Homage to Lewis Milestone

In 1963 Andrew Sarris included Lewis Milestone amongst the “Fallen Idols” (Film Culture, n. 28) defining him as “a formalist of the Left”. Six years later when Mutiny of the Bounty was released, the magazine Films & Filming (December 1969) was not much kinder.

“In common with so many of the other Old Guard directors, Lewis Milestone’s reputation has somewhat tarnished over the last decade. His films no longer bear that stamp of individuality which distinguishes his early work.”

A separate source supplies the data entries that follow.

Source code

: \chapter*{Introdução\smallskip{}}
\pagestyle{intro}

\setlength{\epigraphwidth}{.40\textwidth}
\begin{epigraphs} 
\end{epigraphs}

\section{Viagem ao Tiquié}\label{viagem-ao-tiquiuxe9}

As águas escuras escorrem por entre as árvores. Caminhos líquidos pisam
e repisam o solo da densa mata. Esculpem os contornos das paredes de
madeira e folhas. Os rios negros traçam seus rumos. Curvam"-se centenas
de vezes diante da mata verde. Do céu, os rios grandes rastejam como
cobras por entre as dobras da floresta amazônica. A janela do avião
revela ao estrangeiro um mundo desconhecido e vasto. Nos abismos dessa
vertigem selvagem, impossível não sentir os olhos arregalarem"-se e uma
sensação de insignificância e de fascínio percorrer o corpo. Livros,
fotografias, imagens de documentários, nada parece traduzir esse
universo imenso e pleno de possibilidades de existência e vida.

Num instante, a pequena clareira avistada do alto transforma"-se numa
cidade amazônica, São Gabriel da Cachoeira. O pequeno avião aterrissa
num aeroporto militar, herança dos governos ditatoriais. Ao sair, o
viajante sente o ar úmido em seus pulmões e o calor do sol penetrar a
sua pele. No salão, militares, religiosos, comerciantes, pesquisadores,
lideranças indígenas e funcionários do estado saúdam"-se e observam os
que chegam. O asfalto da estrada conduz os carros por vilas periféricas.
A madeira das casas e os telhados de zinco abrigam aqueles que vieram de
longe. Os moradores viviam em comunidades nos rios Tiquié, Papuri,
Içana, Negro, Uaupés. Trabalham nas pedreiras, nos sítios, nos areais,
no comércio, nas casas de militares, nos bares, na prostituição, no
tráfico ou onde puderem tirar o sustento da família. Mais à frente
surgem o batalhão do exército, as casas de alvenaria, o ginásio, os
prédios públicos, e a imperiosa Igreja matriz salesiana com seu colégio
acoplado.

What is strange is that it is exactly Milestone’s first films that these critics never take into consideration (with the exception of All Quiet), as Richard Koszarski candidly admits in Hollywood Directors 1914-1940 (Oxford University Press, 1976): “His silent films were hailed for their freshness and vigor, but the best of them (The Cave Man, Two Arabian Nights, The Racket) have not been seen for many years and are difficult to assess today”.

The impression is that from Sarris downwards, no one had ever since them. Even with All Quiet, only very few people had ever seen the synchronised version we are showing as part of this tribute.

Despite Sarris’ dismissal, in an interview given in autumn 1964 and published in Film Culture, Milestone stated: “I started directing in 1925. My first film was a comedy called Seven Sinners and I did it for Warner Brothers. I came to Hollywood in 1919 as a film-editor and scenario writer until 1925 when I directed my first film. The last silent picture I made was also a comedy called Two Arabian Nights, with Louis Wolheim and Bill Boyd. It’s a favorite of mine, for which I got the first Academy Award” (Film Culture, n. 34).

In fact Milestone remembered wrongly. Before the arrival of the talkies he also made The Garden of Eden, The Racket and The Betrayal, nevertheless his evaluation still holds.